AIM OF THE EXERCISE: The records that follow should be copied out exactly, pictures excluded.

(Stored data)

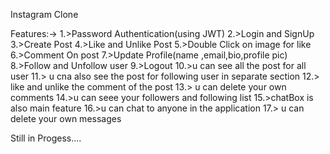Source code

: Instagram Clone

Features:-> 
1.>Password Authentication(using JWT) 
2.>Login and SignUp 
3.>Create Post 
4.>Like and Unlike Post 
5.>Double Click on image for like 
6.>Comment On post 
7.>Update Profile(name ,email,bio,profile pic) 
8.>Follow and Unfollow user 
9.>Logout 
10.>u can see all the post for all user 
11.> u cna also see the post for following user in separate section 
12.> like and unlike the comment of the post 
13.> u can delete your own comments 
14.>u can seee your followers and following list 
15.>chatBox is also main feature 
16.>u can chat to anyone in the application
17.> u can delete your own messages

Still in Progess....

WRITTEN REPLY:
Source code

: Instagram Clone

Features:-> 
1.>Password Authentication(using JWT) 
2.>Login and SignUp 
3.>Create Post 
4.>Like and Unlike Post 
5.>Double Click on image for like 
6.>Comment On post 
7.>Update Profile(name ,email,bio,profile pic) 
8.>Follow and Unfollow user 
9.>Logout 
10.>u can see all the post for all user 
11.> u cna also see the post for following user in separate section 
12.> like and unlike the comment of the post 
13.> u can delete your own comments 
14.>u can seee your followers and following list 
15.>chatBox is also main feature 
16.>u can chat to anyone in the application
17.> u can delete your own messages

Still in Progess....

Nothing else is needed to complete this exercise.